Two months after the original Complaint was filed, producers from the film “The Butler” joined as an additional plaintiff in an Amended Complaint. The film’s producers planned on using “We Shall Overcome” in several critical scenes, including scenes depicting the 1963 riots in Birmingham, Alabama, the 1965 riots in Selma, Alabama, the conflict later that same year at the Pettus Bridge, and the 1968 riots in Washington following the assassination of Martin Luther King Jr. The producers repeatedly sought to obtain permission from the Defendant’s but were repeatedly stonewalled. After much initial resistance, the Defendants demanded as much as $100,000 to use the Civil Rights anthem in the film about the Civil Rights movement.
Wolf Haldenstein argued that the copyrights Ludlow registered in 1960 and 1963 to claim ownership of “We Shall Overcome,” a song that was in the public domain at least as early as 1948, was flawed. In a ruling issued late yesterday, Judge Cote agreed. In a thorough and well-reasoned decision, Judge Cote granted partial summary judgment for the Plaintiffs, ruling that the Plaintiffs “have shown that the Defendants’ 1960 and 1963 applications for a copyright in the Song were significantly flawed.” Judge Cote ruled that the changes to the melody and the song’s main verse in the 1960 and 1963 versions, compared to the work already in the public domain, were so trivial and insignificant that they were not “original” and therefore are not entitled to copyright protection. Judge Cote’s decision means that the melody and iconic verse are once again in the public domain and not subject to a copyright claim.
Apart from many other deficiencies in the copyright record, Judge Cote noted that Ludlow failed to identify the original work on which their derivative work was based, hiding the trivial differences in the pre-existing melody and well-known lyrics of the first verse. Ludlow also failed to list Pete Seeger, the songwriter who supposedly changed one of the words in the first verse, as an author in the 1960 copyright application.
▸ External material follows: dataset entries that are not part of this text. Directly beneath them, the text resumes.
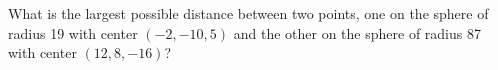 What is the largest possible distance between two points, one on the sphere of radius 19 with center $(-2, -10, 5)$ and the other on the sphere of radius 87 with center $(12, 8, -16)$?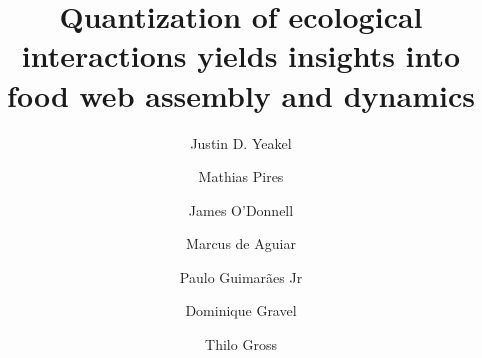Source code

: \documentclass[twocolumn,preprintnumbers,amsmath,amssymb,superscriptaddress]{revtex4}
\begin{document}
\author{Justin D. Yeakel} 

\author{Mathias Pires} \affiliation{}

\author{James O'Donnell} \affiliation{}

\author{Marcus de Aguiar} \affiliation{}

\author{Paulo Guimar\~aes Jr} \affiliation{}

\author{Dominique Gravel} \affiliation{}

\author{Thilo Gross} \affiliation{}

\title{Quantization of ecological interactions yields insights into food web assembly and dynamics}
\end{document}
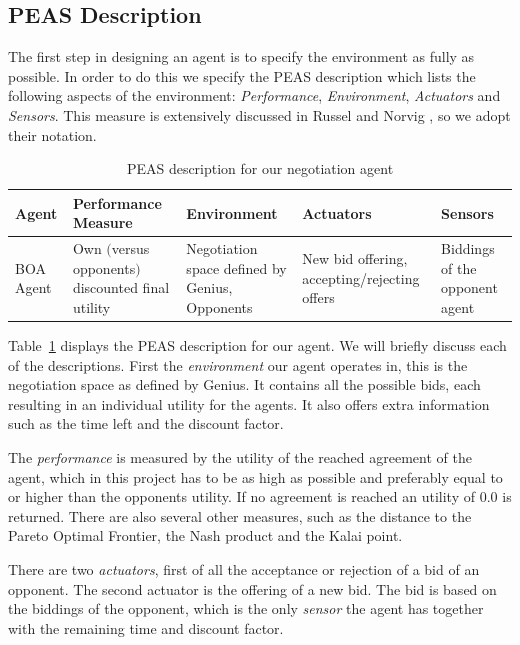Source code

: \documentclass[a4paper,10pt]{article}
\begin{document}
\subsection{PEAS Description}

The first step in designing an agent is to specify the environment as fully as possible. In order to do this we specify the PEAS description which lists the following aspects of the environment: \emph{Performance}, \emph{Environment}, \emph{Actuators} and \emph{Sensors}. This measure is extensively discussed in Russel and Norvig \cite{russel-norvig}, so we adopt their notation.

\begin{table}[H]
  \small
    \begin{tabular}{|p{1.8cm}|p{3cm}|p{3cm}|p{3cm}|p{3cm}|}
    \hline
    \textbf{Agent} & \textbf{Performance \mbox{Measure}} & \textbf{Environment} & \textbf{Actuators} & \textbf{Sensors} \\
    \hline
    BOA Agent & Own $($versus opponents$)$ discounted final utility & Negotiation space defined by Genius, \mbox{Opponents} & New bid offering, \mbox{accepting/rejecting} offers & Biddings of the \mbox{opponent} agent \\
    \hline
    \end{tabular}
    
    \caption{PEAS description for our negotiation agent \label{table:peas-description}}
\end{table}

Table~\ref{table:peas-description} displays the PEAS description for our agent. We will briefly discuss each of the descriptions. First the \emph{environment} our agent operates in, this is the negotiation space as defined by Genius. It contains all the possible bids, each resulting in an individual utility for the agents. It also offers extra information such as the time left and the discount factor. 

The \emph{performance} is measured by the utility of the reached agreement of  the agent, which in this project has to be as high as possible and preferably equal to or higher than the opponents utility. If no agreement is reached an utility of $0.0$ is  returned.
There are also several other measures, such as the distance to the Pareto Optimal Frontier, the Nash product and the Kalai point.

There are two \emph{actuators}, first of all the acceptance or rejection of a bid of an opponent. The second actuator is the offering of a new bid. The bid is based on the biddings of the opponent, which is the only \emph{sensor} the agent has together with the remaining time 
and discount factor. 
\end{document}
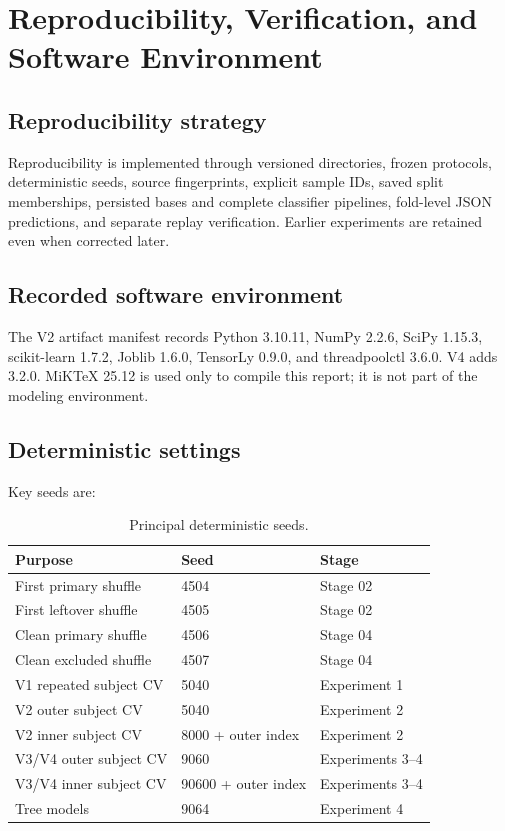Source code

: \chapter{Reproducibility, Verification, and Software Environment}
\label{ch:reproducibility}

\section{Reproducibility strategy}

Reproducibility is implemented through versioned directories, frozen protocols,
deterministic seeds, source fingerprints, explicit sample IDs, saved split
memberships, persisted bases and complete classifier pipelines, fold-level JSON
predictions, and separate replay verification. Earlier experiments are retained
even when corrected later.

\section{Recorded software environment}

The V2 artifact manifest records Python 3.10.11, NumPy 2.2.6, SciPy 1.15.3,
scikit-learn 1.7.2, Joblib 1.6.0, TensorLy 0.9.0, and threadpoolctl 3.6.0. V4 adds
 3.2.0. MiKTeX 25.12 is used only to compile this report; it is
not part of the modeling environment.

\section{Deterministic settings}

Key seeds are:

\begin{table}[htbp]
\centering
\begin{tabular}{lll}
\toprule
\textbf{Purpose} & \textbf{Seed} & \textbf{Stage}\\
\midrule
First primary shuffle & 4504 & Stage 02\\
First leftover shuffle & 4505 & Stage 02\\
Clean primary shuffle & 4506 & Stage 04\\
Clean excluded shuffle & 4507 & Stage 04\\
V1 repeated subject CV & 5040 & Experiment 1\\
V2 outer subject CV & 5040 & Experiment 2\\
V2 inner subject CV & 8000 + outer index & Experiment 2\\
V3/V4 outer subject CV & 9060 & Experiments 3--4\\
V3/V4 inner subject CV & 90600 + outer index & Experiments 3--4\\
Tree models & 9064 & Experiment 4\\
\bottomrule
\end{tabular}
\caption{Principal deterministic seeds.}
\label{tab:seeds}
\end{table}

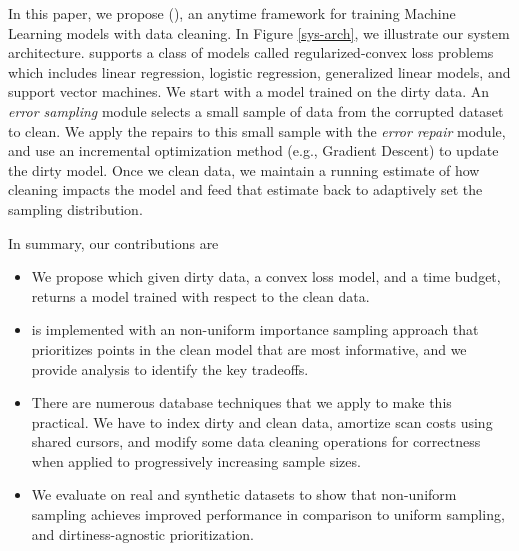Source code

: In this paper, we propose \sysfull (\sys), an anytime framework for training Machine Learning models with data cleaning.
In Figure \ref{sys-arch}, we illustrate our system architecture.
\sys supports a class of models called regularized-convex loss problems which includes linear regression, logistic regression, generalized linear models, and support vector machines.
We start with a model trained on the dirty data.
An \emph{error sampling} module selects a small sample of data from the corrupted dataset to clean.
We apply the repairs to this small sample with the \emph{error repair} module, and use an incremental optimization method (e.g., Gradient Descent) to update the dirty model.
Once we clean data, we maintain a running estimate of how cleaning impacts the model and feed that estimate back to adaptively set the sampling distribution.

In summary, our contributions are
\begin{itemize}[noitemsep]
\item We propose \sysfull which given dirty data, a convex loss model, and a time budget, returns a model trained with respect to the clean data.
\item \sysfull is implemented with an non-uniform importance sampling approach that prioritizes points in the clean model that are most informative, and we provide analysis to identify the key tradeoffs.
\item There are numerous database techniques that we apply to make this practical. We have to index dirty and clean data, amortize scan costs using shared cursors, and modify some data cleaning operations for correctness when applied to progressively increasing sample sizes.
\item We evaluate \sysfull on real and synthetic datasets to show that non-uniform sampling achieves improved performance in comparison to uniform sampling, and dirtiness-agnostic prioritization.
\end{itemize}








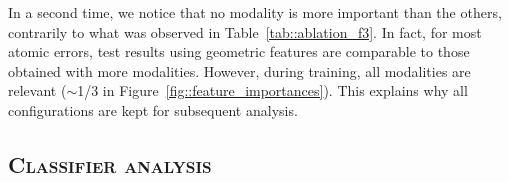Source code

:             In a second time, we notice that no modality is more important than the others, contrarily to what was observed in Table~\ref{tab::ablation_f3}.
            In fact, for most atomic errors, test results using geometric features are comparable to those obtained with more modalities.
            However, during training, all modalities are relevant ($\sim$1/3 in Figure~\ref{fig::feature_importances}).
            This explains why all configurations are kept for subsequent analysis.

    \subsection{\textsc{Classifier analysis}}
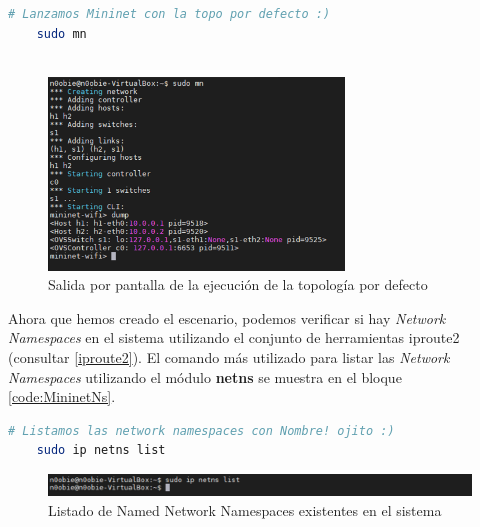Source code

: \begin{lstlisting}[language= bash, style=Consola, caption={Ejecución de Mininet con la topología por defecto},label=code:scenarioMininet]
    # Lanzamos Mininet con la topo por defecto :)
    sudo mn
    
\end{lstlisting}
\vspace{0.5cm}

\begin{figure}[ht]
    \centering
    \includegraphics[width=0.7\textwidth]{archivos/img/teoria/mn_01.png}
    \caption{Salida por pantalla de la ejecución de la topología por defecto}
    \label{fig:mininet_01}
\end{figure}

Ahora que hemos creado el escenario, podemos verificar si hay \textit{Network Namespaces} en el sistema utilizando el conjunto de herramientas iproute2 (consultar \ref{iproute2}). El comando más utilizado para listar las \textit{Network Namespaces} utilizando el módulo \textbf{netns} se muestra en el bloque \ref{code:MininetNs}.


\begin{lstlisting}[language= bash, style=Consola, caption={Listar Named Network Namespaces},label=code:MininetNs]
    # Listamos las network namespaces con Nombre! ojito :)
    sudo ip netns list
\end{lstlisting}
\vspace{0.5cm}

\begin{figure}[ht]
    \centering
    \includegraphics[width=\textwidth]{archivos/img/teoria/mn_02.png}
    \caption{Listado de Named Network Namespaces existentes en el sistema}
    \label{fig:mininet_02}
\end{figure}


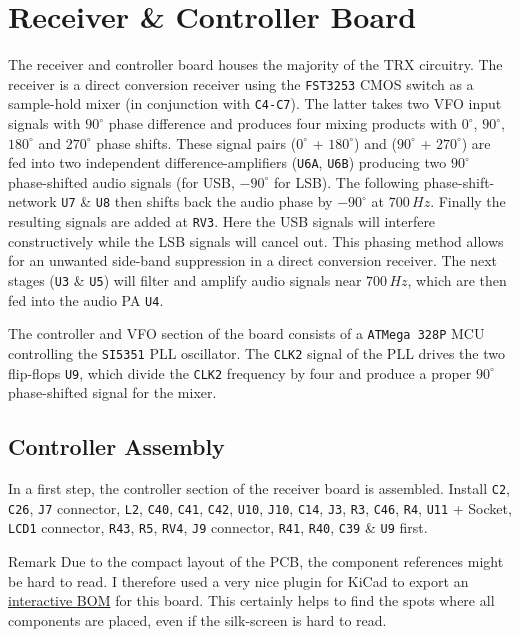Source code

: \documentclass[10pt, a4paper,twoside]{scrartcl}
\newenvironment{remark}{\begin{bclogo}[couleur=blue!30,arrondi=.1,logo=\bcinfo,ombre=true]{Remark}}{\end{bclogo}}
\begin{document}
\section{Receiver \& Controller Board} \label{sec:rx}
 The receiver and controller board houses the majority of the TRX circuitry. The receiver is a direct conversion receiver using the \texttt{FST3253} CMOS switch as a sample-hold mixer (in conjunction with \texttt{C4-C7}). The latter takes two VFO input signals with $90^\circ$ phase difference and produces four mixing products with $0^\circ$, $90^\circ$, $180^\circ$ and $270^\circ$ phase shifts. These signal pairs ($0^\circ$ + $180^\circ$) and ($90^\circ$ + $270^\circ$) are fed into two independent difference-amplifiers (\texttt{U6A}, \texttt{U6B}) producing two $90^\circ$ phase-shifted audio signals (for USB, $-90^\circ$ for LSB). The following phase-shift-network \texttt{U7} \& \texttt{U8} then shifts back the audio phase by $-90^\circ$ at $700\,Hz$. Finally the resulting signals are added at \texttt{RV3}. Here the USB signals will interfere constructively while the LSB signals will cancel out. This phasing method allows for an unwanted side-band suppression in a direct conversion receiver. The next stages (\texttt{U3} \& \texttt{U5}) will filter and amplify audio signals near $700\,Hz$, which are then fed into the audio PA \texttt{U4}. 
 
 The controller and VFO section of the board consists of a \texttt{ATMega 328P} MCU controlling the \texttt{SI5351} PLL oscillator. The \texttt{CLK2} signal of the PLL drives the two flip-flops \texttt{U9}, which divide the \texttt{CLK2} frequency by four and produce a proper $90^\circ$ phase-shifted signal for the mixer.
 
\subsection{Controller Assembly}
 In a first step, the controller section of the receiver board is assembled. Install \texttt{C2}, \texttt{C26}, \texttt{J7} connector, \texttt{L2}, \texttt{C40}, \texttt{C41}, \texttt{C42}, \texttt{U10}, \texttt{J10}, \texttt{C14}, \texttt{J3}, \texttt{R3}, \texttt{C46}, \texttt{R4}, \texttt{U11} + Socket, \texttt{LCD1} connector, \texttt{R43}, \texttt{R5}, \texttt{RV4}, \texttt{J9} connector, \texttt{R41}, \texttt{R40}, \texttt{C39} \& \texttt{U9} first. 

\begin{remark}
 Due to the compact layout of the PCB, the component references might be hard to read. I therefore used a very nice plugin for KiCad to export an \href{https://dm3mat.darc.de/cw2019/rx_rev2_ibom.html}{interactive BOM} for this board. This certainly helps to find the spots where all components are placed, even if the silk-screen is hard to read.
\end{remark}
\end{document}
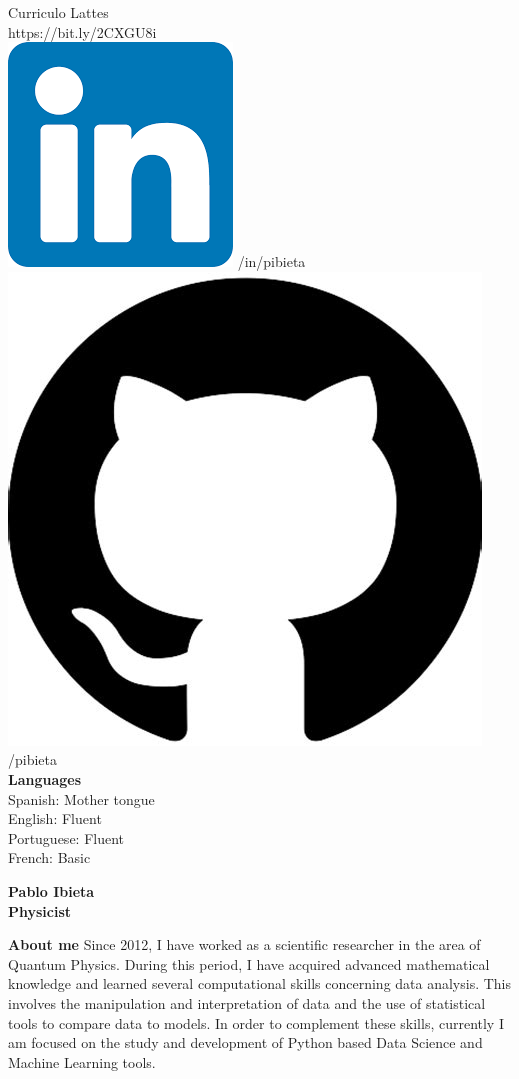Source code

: \documentclass[a4paper,12pt,final]{memoir}
\newcommand{\Sep}{\vspace{1.5em}}
\newenvironment{AboutMe}
	{\ignorespaces\textbf{\color{RoyalBlue} About me}}
	{\Sep\ignorespacesafterend}
\begin{document}
\begin{flushleft}
	\vspace{1mm}
	Curriculo Lattes \\
	\vspace{1mm}
	https://bit.ly/2CXGU8i\\
	\vspace{1mm}
    \includegraphics[width=0.07\columnwidth]{in_icon.png} /in/pibieta \\
    \vspace{1mm}
    \includegraphics[width=0.07\columnwidth]{git.jpeg} /pibieta \\
    \vspace{1mm}
    \vspace{4mm}
	\textbf{Languages}\\
	\vspace{1mm}
	Spanish: Mother tongue\\
	\vspace{1mm}
	English: Fluent\\
	\vspace{1mm}
	Portuguese: Fluent\\
	\vspace{1mm}
	French: Basic
	\vspace{1mm}
\end{flushleft}\normalsize


\framebreak



\Huge\bfseries {\color{RoyalBlue} Pablo Ibieta} \\
\Large\bfseries Physicist \\

\normalsize\normalfont

\begin{AboutMe}
Since 2012, I have worked as a scientific researcher in the area of Quantum Physics. During this period, I have acquired advanced mathematical knowledge and learned several computational skills concerning data analysis. This involves the manipulation and interpretation of data and the use of statistical tools to compare data to models. In order to complement these skills, currently I am focused on the study and development of Python based Data Science and Machine Learning tools.  
\end{AboutMe}
\end{document}
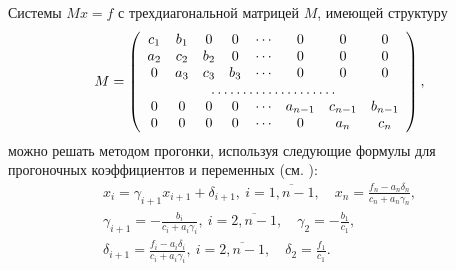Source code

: {Системы $ Mx = f $ с трехдиагональной матрицей $ M $, имеющей структуру
\[
  M = \left(\begin{array}{cccccccc}
              c_1 & b_1 & 0   & 0   & \cdots & 0       & 0       & 0       \\
              a_2 & c_2 & b_2 & 0   & \cdots & 0       & 0       & 0       \\
              0   & a_3 & c_3 & b_3 & \cdots & 0       & 0       & 0       \\
              \hdotsfor{8}                                                 \\
              0   & 0   & 0   & 0   & \cdots & a_{n-1} & c_{n-1} & b_{n-1} \\
              0   & 0   & 0   & 0   & \cdots & 0       & a_n     & c_n
            \end{array}\right),
\]
можно решать методом прогонки, используя следующие формулы для прогоночных коэффициентов и переменных (см. \cite{samarsky89}):
\begin{gather}
  \label{ch1:eq:tridiagonal-book}
  x_i = \gamma_{i+1} x_{i+1} + \delta_{i+1}, \: i = \overline{1,n-1},
  \quad
  x_n = \frac{f_n - a_n\delta_n}{c_n + a_n\gamma_n}, \\
  \gamma_{i+1} = -\frac{b_i}{c_i + a_i\gamma_i}, \: i = \overline{2,
    n-1}, \quad
  \gamma_2 = -\frac{b_1}{c_1}, \\
  \delta_{i+1} = \frac{f_i - a_i\delta_i}{c_i + a_i\gamma_i}, \: i =
  \overline{2, n-1}, \quad \delta_2 = \frac{f_1}{c_1}.
\end{gather}

}
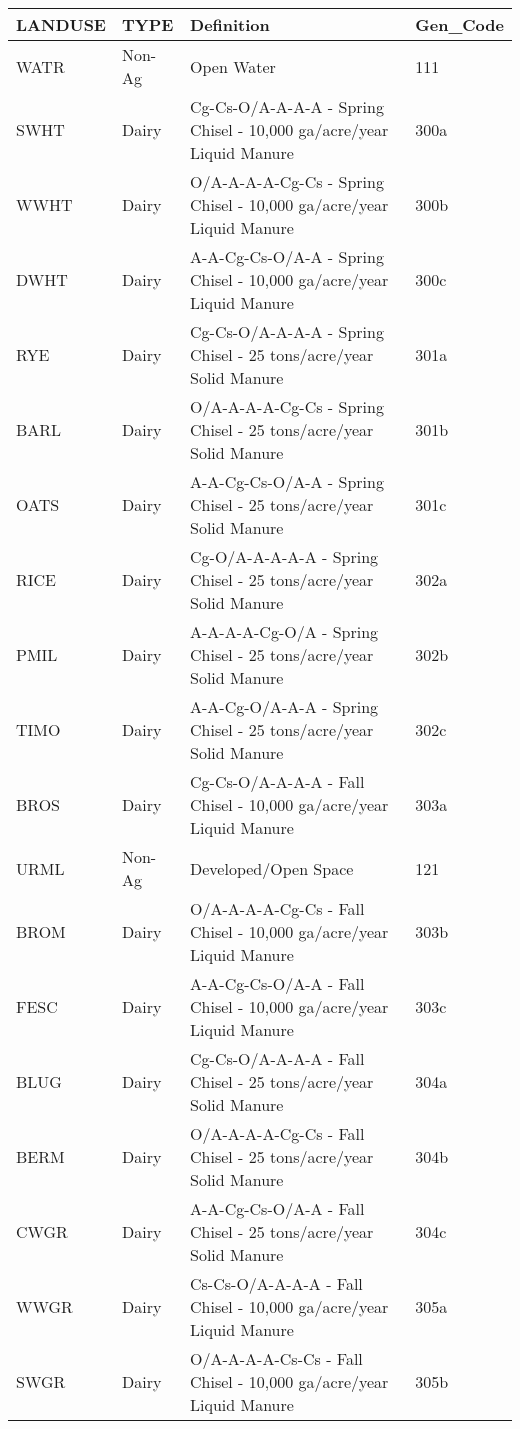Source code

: \begin{longtable}{llll}
  \hline
LANDUSE & TYPE & Definition & Gen\_Code \\ 
  \hline
WATR & Non-Ag & Open Water & 111 \\ 
  SWHT & Dairy & Cg-Cs-O/A-A-A-A - Spring Chisel - 10,000 ga/acre/year Liquid Manure & 300a \\ 
  WWHT & Dairy & O/A-A-A-A-Cg-Cs - Spring Chisel - 10,000 ga/acre/year Liquid Manure & 300b \\ 
  DWHT & Dairy & A-A-Cg-Cs-O/A-A - Spring Chisel - 10,000 ga/acre/year Liquid Manure & 300c \\ 
  RYE & Dairy & Cg-Cs-O/A-A-A-A - Spring Chisel - 25 tons/acre/year Solid Manure & 301a \\ 
  BARL & Dairy & O/A-A-A-A-Cg-Cs - Spring Chisel - 25 tons/acre/year Solid Manure & 301b \\ 
  OATS & Dairy & A-A-Cg-Cs-O/A-A - Spring Chisel - 25 tons/acre/year Solid Manure & 301c \\ 
  RICE & Dairy & Cg-O/A-A-A-A-A - Spring Chisel - 25 tons/acre/year Solid Manure & 302a \\ 
  PMIL & Dairy & A-A-A-A-Cg-O/A - Spring Chisel - 25 tons/acre/year Solid Manure & 302b \\ 
  TIMO & Dairy & A-A-Cg-O/A-A-A - Spring Chisel - 25 tons/acre/year Solid Manure & 302c \\ 
  BROS & Dairy & Cg-Cs-O/A-A-A-A - Fall Chisel - 10,000 ga/acre/year Liquid Manure & 303a \\ 
  URML & Non-Ag & Developed/Open Space & 121 \\ 
  BROM & Dairy & O/A-A-A-A-Cg-Cs - Fall Chisel - 10,000 ga/acre/year Liquid Manure & 303b \\ 
  FESC & Dairy & A-A-Cg-Cs-O/A-A - Fall Chisel - 10,000 ga/acre/year Liquid Manure & 303c \\ 
  BLUG & Dairy & Cg-Cs-O/A-A-A-A - Fall Chisel - 25 tons/acre/year Solid Manure & 304a \\ 
  BERM & Dairy & O/A-A-A-A-Cg-Cs - Fall Chisel - 25 tons/acre/year Solid Manure & 304b \\ 
  CWGR & Dairy & A-A-Cg-Cs-O/A-A - Fall Chisel - 25 tons/acre/year Solid Manure & 304c \\ 
  WWGR & Dairy & Cs-Cs-O/A-A-A-A - Fall Chisel - 10,000 ga/acre/year Liquid Manure & 305a \\ 
  SWGR & Dairy & O/A-A-A-A-Cs-Cs - Fall Chisel - 10,000 ga/acre/year Liquid Manure & 305b \\ 

\end{longtable}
According to Judge Cote, the Defendants’ evidence on who actually made that trivial change was “equivocal.”
Wolf Haldenstein partners Randy Newman and Mark Rifkin and associate Gloria Melwani successfully argued the copyright’s invalidity. Mr. Newman stated “We are extremely pleased with the court’s ruling today giving this iconic Civil Rights song back to the public. We were able to prove that any contribution the defendants made to the song – as to which the evidence was equivocal at best – lacked originality and was not copyrightable.”
Founded in 1888, Wolf Haldenstein has extensive experience in the prosecution of complex class actions in state and federal trial and appellate courts across the country. The firm’s attorneys have expertise in various practice areas, including federal civil rights litigation. Wolf Haldenstein’s reputation and expertise in class litigation has been repeatedly recognized by the courts, which have appointed it to major positions in complex multi-district and consolidated litigations.